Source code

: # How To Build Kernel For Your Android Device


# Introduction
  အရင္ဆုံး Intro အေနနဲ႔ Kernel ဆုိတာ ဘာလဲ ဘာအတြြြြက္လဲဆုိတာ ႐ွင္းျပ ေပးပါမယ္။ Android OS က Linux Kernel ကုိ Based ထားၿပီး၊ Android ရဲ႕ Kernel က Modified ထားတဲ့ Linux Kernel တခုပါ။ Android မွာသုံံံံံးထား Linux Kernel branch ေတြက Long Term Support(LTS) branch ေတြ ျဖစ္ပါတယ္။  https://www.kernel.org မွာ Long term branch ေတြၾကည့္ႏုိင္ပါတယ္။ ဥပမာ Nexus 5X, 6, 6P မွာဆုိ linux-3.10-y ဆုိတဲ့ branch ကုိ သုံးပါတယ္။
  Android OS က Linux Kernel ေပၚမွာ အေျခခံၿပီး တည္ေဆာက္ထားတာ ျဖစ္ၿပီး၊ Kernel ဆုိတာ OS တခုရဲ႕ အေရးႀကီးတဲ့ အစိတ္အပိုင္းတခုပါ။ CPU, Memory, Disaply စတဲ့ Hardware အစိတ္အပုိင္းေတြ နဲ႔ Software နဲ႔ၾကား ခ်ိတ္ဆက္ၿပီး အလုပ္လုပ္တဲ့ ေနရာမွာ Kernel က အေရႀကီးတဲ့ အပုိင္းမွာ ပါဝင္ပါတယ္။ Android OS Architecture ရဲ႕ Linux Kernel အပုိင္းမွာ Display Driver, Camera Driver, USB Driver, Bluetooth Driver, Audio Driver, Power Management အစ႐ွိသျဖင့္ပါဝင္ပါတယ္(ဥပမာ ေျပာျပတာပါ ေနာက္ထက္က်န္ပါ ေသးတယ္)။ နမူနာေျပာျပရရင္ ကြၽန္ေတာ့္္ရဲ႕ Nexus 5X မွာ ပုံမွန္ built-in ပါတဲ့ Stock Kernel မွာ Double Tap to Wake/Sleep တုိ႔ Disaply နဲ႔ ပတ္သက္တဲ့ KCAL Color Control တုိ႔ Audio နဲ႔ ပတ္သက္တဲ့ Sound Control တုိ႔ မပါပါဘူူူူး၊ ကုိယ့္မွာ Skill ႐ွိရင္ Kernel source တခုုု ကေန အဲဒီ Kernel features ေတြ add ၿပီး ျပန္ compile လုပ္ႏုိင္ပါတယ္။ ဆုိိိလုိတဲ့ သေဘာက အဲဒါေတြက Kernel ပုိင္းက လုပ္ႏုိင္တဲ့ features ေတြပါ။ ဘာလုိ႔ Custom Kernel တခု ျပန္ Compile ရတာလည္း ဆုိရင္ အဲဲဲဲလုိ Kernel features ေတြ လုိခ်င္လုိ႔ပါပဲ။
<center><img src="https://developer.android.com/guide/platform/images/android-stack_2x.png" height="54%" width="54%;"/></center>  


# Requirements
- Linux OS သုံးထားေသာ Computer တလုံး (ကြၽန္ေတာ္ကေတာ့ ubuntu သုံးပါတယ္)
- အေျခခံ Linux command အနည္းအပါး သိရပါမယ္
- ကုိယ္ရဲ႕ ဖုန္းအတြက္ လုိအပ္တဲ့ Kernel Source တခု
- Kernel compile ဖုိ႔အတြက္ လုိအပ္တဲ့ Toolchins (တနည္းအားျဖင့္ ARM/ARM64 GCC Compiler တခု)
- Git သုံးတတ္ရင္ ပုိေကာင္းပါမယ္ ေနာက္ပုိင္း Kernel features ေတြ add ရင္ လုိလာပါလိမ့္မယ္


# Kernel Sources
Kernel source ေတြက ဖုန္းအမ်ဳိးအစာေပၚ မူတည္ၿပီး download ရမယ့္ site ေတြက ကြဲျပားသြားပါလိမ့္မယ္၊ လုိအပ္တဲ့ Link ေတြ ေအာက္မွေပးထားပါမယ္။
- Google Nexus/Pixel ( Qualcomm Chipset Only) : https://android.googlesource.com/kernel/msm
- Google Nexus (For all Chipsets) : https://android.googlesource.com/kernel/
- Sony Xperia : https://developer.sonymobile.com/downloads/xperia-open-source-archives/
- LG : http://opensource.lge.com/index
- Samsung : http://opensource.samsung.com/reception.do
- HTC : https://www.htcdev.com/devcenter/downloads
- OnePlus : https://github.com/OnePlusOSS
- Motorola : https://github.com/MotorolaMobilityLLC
--*--
Could you retype exactly the lines above, starting at the line that contains "# Introduction" and ending at the line that contains "# Kernel Sources", and nothing more?

== Output of the exercise ==
# Introduction
  အရင္ဆုံး Intro အေနနဲ႔ Kernel ဆုိတာ ဘာလဲ ဘာအတြြြြက္လဲဆုိတာ ႐ွင္းျပ ေပးပါမယ္။ Android OS က Linux Kernel ကုိ Based ထားၿပီး၊ Android ရဲ႕ Kernel က Modified ထားတဲ့ Linux Kernel တခုပါ။ Android မွာသုံံံံံးထား Linux Kernel branch ေတြက Long Term Support(LTS) branch ေတြ ျဖစ္ပါတယ္။  https://www.kernel.org မွာ Long term branch ေတြၾကည့္ႏုိင္ပါတယ္။ ဥပမာ Nexus 5X, 6, 6P မွာဆုိ linux-3.10-y ဆုိတဲ့ branch ကုိ သုံးပါတယ္။
  Android OS က Linux Kernel ေပၚမွာ အေျခခံၿပီး တည္ေဆာက္ထားတာ ျဖစ္ၿပီး၊ Kernel ဆုိတာ OS တခုရဲ႕ အေရးႀကီးတဲ့ အစိတ္အပိုင္းတခုပါ။ CPU, Memory, Disaply စတဲ့ Hardware အစိတ္အပုိင္းေတြ နဲ႔ Software နဲ႔ၾကား ခ်ိတ္ဆက္ၿပီး အလုပ္လုပ္တဲ့ ေနရာမွာ Kernel က အေရႀကီးတဲ့ အပုိင္းမွာ ပါဝင္ပါတယ္။ Android OS Architecture ရဲ႕ Linux Kernel အပုိင္းမွာ Display Driver, Camera Driver, USB Driver, Bluetooth Driver, Audio Driver, Power Management အစ႐ွိသျဖင့္ပါဝင္ပါတယ္(ဥပမာ ေျပာျပတာပါ ေနာက္ထက္က်န္ပါ ေသးတယ္)။ နမူနာေျပာျပရရင္ ကြၽန္ေတာ့္္ရဲ႕ Nexus 5X မွာ ပုံမွန္ built-in ပါတဲ့ Stock Kernel မွာ Double Tap to Wake/Sleep တုိ႔ Disaply နဲ႔ ပတ္သက္တဲ့ KCAL Color Control တုိ႔ Audio နဲ႔ ပတ္သက္တဲ့ Sound Control တုိ႔ မပါပါဘူူူူး၊ ကုိယ့္မွာ Skill ႐ွိရင္ Kernel source တခုုု ကေန အဲဒီ Kernel features ေတြ add ၿပီး ျပန္ compile လုပ္ႏုိင္ပါတယ္။ ဆုိိိလုိတဲ့ သေဘာက အဲဒါေတြက Kernel ပုိင္းက လုပ္ႏုိင္တဲ့ features ေတြပါ။ ဘာလုိ႔ Custom Kernel တခု ျပန္ Compile ရတာလည္း ဆုိရင္ အဲဲဲဲလုိ Kernel features ေတြ လုိခ်င္လုိ႔ပါပဲ။
<center><img src="https://developer.android.com/guide/platform/images/android-stack_2x.png" height="54%" width="54%;"/></center>  


# Requirements
- Linux OS သုံးထားေသာ Computer တလုံး (ကြၽန္ေတာ္ကေတာ့ ubuntu သုံးပါတယ္)
- အေျခခံ Linux command အနည္းအပါး သိရပါမယ္
- ကုိယ္ရဲ႕ ဖုန္းအတြက္ လုိအပ္တဲ့ Kernel Source တခု
- Kernel compile ဖုိ႔အတြက္ လုိအပ္တဲ့ Toolchins (တနည္းအားျဖင့္ ARM/ARM64 GCC Compiler တခု)
- Git သုံးတတ္ရင္ ပုိေကာင္းပါမယ္ ေနာက္ပုိင္း Kernel features ေတြ add ရင္ လုိလာပါလိမ့္မယ္


# Kernel Sources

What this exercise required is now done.